27 сентября, четверг. Не без упоения, как только проснулся, дочитывал книгу Дмитрия Орехова. Все волшебным образом переменилось, и теперь увлекает не только этнография, прекрасное, последовательное письмо, но и определенный житейский смысл: победа досталась не тому, кто начал, кто придумал и изобрел. Все очень похоже на сегодняшний день.
В двенадцать дня в театре Сатиры показывали для общественности новый спектакль, премьера которого состоится завтра или послезавтра. Это по пьесе Николаи "Реквием по Радамесу" -- облегченная, однотонная, но для широкой публики увлекательная пьеса. Играют три знаменитые не очень молодые женщины -- Елена Образцова, наша оперная примадонна, которая, покинув оперную сцену, ушла в драму, Вера Васильева, известная еще со времен кинокартины "Свадьба с приданым" и неувядаемая пани Моника -- Аросева. Сюжет, конечно, бредовый -- две знаменитые оперные дивы и меломанка в доме для престарелых. Обе примадонны любили когда-то знаменитого оперного певца и стали и участниками и свидетелями его гибели. А от меломанки, как оказалось, он имел ребенка. Гвоздь постановки и пьесы -- пленительное сведение счетов и выяснение, кто лучше пел. Ставил все Виктюк, который начертил общую структуру.
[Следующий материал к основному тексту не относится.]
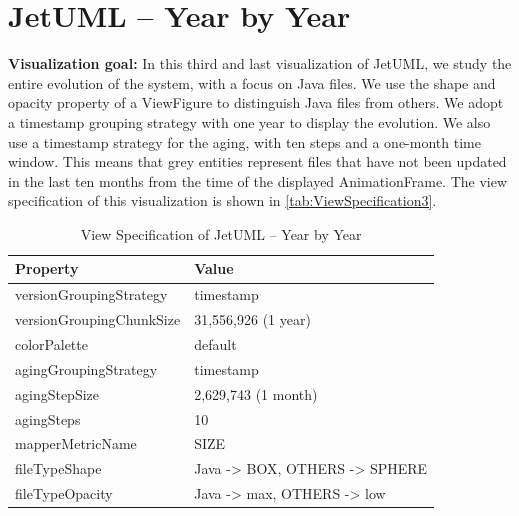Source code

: \section{JetUML – Year by Year}
\noindent
\textbf{Visualization goal:}
In this third and last visualization of JetUML, we study the entire evolution of the system, with a focus on Java files. 
We use the shape and opacity property of a ViewFigure to distinguish Java files from others.
We adopt a timestamp grouping strategy with one year to display the evolution. We also use a timestamp strategy for the aging, with ten steps and a one-month time window. This means that grey entities represent files that have not been updated in the last ten months from the time of the displayed AnimationFrame. 
The view specification of this visualization is shown in \autoref{tab:ViewSpecification3}.
\begin{table}[h]
	\small
    \centering
    \begin{tabular}{@{}ll@{}} 
        \toprule
        \textbf{Property} & \textbf{Value} \\\midrule
        versionGroupingStrategy & timestamp\\ 
		versionGroupingChunkSize & 31,556,926 (1 year)\\
		colorPalette & default\\
		agingGroupingStrategy & timestamp \\
		agingStepSize & 2,629,743 (1 month) \\
		agingSteps & 10 \\
		mapperMetricName & SIZE \\
		fileTypeShape & Java -> BOX, OTHERS -> SPHERE \\
		fileTypeOpacity & Java -> max, OTHERS -> low \\\bottomrule
    \end{tabular}
    \caption{View Specification of JetUML – Year by Year}
    \label{tab:ViewSpecification3}
\end{table}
Для поддержки великих и дерзких старух вывели табунок мальчиков, которые сначала бегали по сцене в майках с портретом худрука театра Александра Ширвиндта, а потом в легкомысленных рубашечках. Как безошибочно действующий в любом спектакле фактор -- постоянно во фрагментах гремела оперная музыка и звучали голоса великих певцов. Иногда своим записям Елена Образцова талантливо подпевала. Я сидел близко, и, когда Образцова из зрительного зала в роскошном туалете под аплодисменты в начале спектакля пробиралась к сцене, я впервые так близко на живом человеке увидел такую выдающуюся коллекцию драгоценностей. Бриллианты сияют, в отличие от камней Сваровски, особым и неповторимым светом.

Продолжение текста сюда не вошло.